The Court of Honor makes the final determination and sends the award and certificate back to the local council for appropriate presentation.
What about Scouts in Action?
The lifesaving award nomination form includes a release agreement that gives Scout Life permission to consider the story for Scouts in Action or More Scouts in Action. If the nominee is awarded an official BSA lifesaving award, no further action is required. Every winner is automatically considered for publication.
Not every winner will be chosen. Subjects are selected from a lengthy list of award winners, and often we must leave out worthy candidates simply because we don’t have room for all of them.
Sometimes an award winner will ask not to be considered for Scouts in Action because the event may still be traumatizing to them. This is totally understandable.
But the much more common reason Scouts have for not wanting to be included is that they don’t feel like heroes.

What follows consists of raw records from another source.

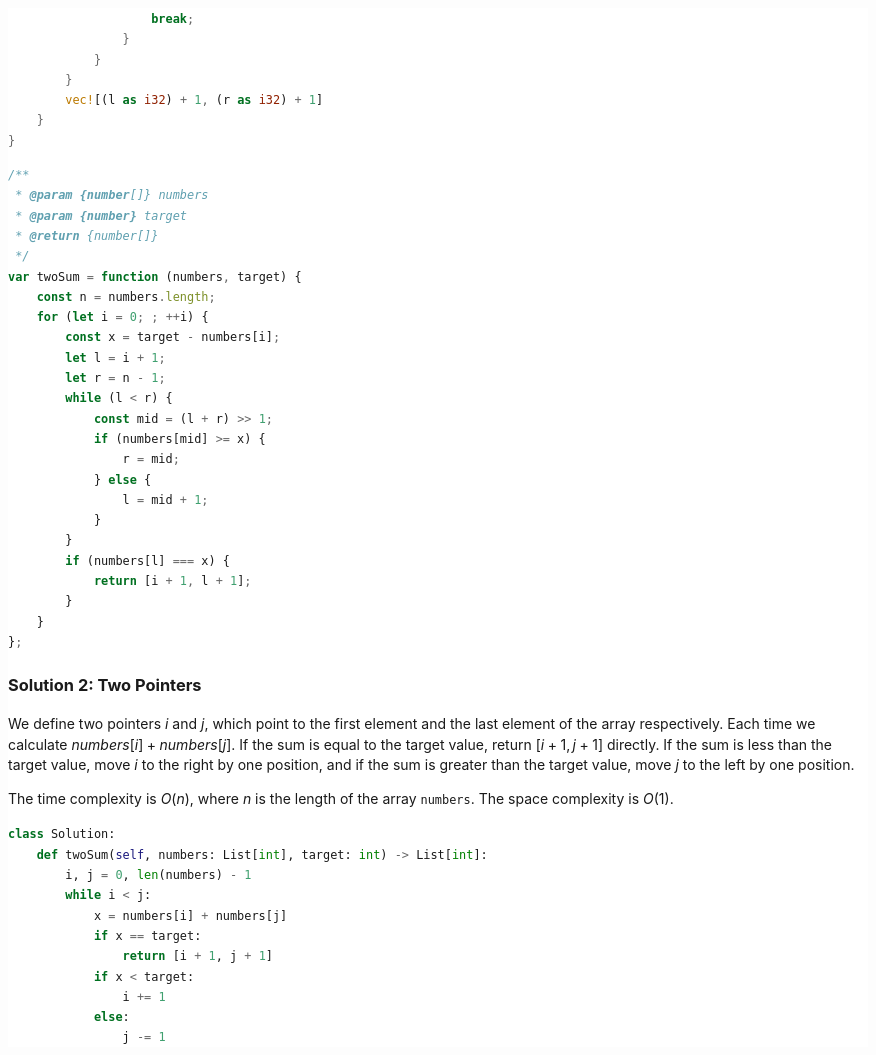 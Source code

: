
 ```rust
                    break;
                }
            }
        }
        vec![(l as i32) + 1, (r as i32) + 1]
    }
}
```

```js
/**
 * @param {number[]} numbers
 * @param {number} target
 * @return {number[]}
 */
var twoSum = function (numbers, target) {
    const n = numbers.length;
    for (let i = 0; ; ++i) {
        const x = target - numbers[i];
        let l = i + 1;
        let r = n - 1;
        while (l < r) {
            const mid = (l + r) >> 1;
            if (numbers[mid] >= x) {
                r = mid;
            } else {
                l = mid + 1;
            }
        }
        if (numbers[l] === x) {
            return [i + 1, l + 1];
        }
    }
};
```



### Solution 2: Two Pointers

We define two pointers $i$ and $j$, which point to the first element and the last element of the array respectively. Each time we calculate $numbers[i] + numbers[j]$. If the sum is equal to the target value, return $[i + 1, j + 1]$ directly. If the sum is less than the target value, move $i$ to the right by one position, and if the sum is greater than the target value, move $j$ to the left by one position.

The time complexity is $O(n)$, where $n$ is the length of the array `numbers`. The space complexity is $O(1)$.



```python
class Solution:
    def twoSum(self, numbers: List[int], target: int) -> List[int]:
        i, j = 0, len(numbers) - 1
        while i < j:
            x = numbers[i] + numbers[j]
            if x == target:
                return [i + 1, j + 1]
            if x < target:
                i += 1
            else:
                j -= 1
```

“I don’t feel like I did anything all that special,” one Scout told us years ago, just a few months after single-handedly dragging a nearly unconscious grown man out of a ferocious rip current.
But the purpose of the BSA’s lifesaving awards program — and Scouts in Action, for that matter — isn’t only to recognize the heroic Scout. It also helps inspire other Scouts who see their peers being recognized in such a way, and helps them to know that they, too, are capable of acting heroically should the situation call for it.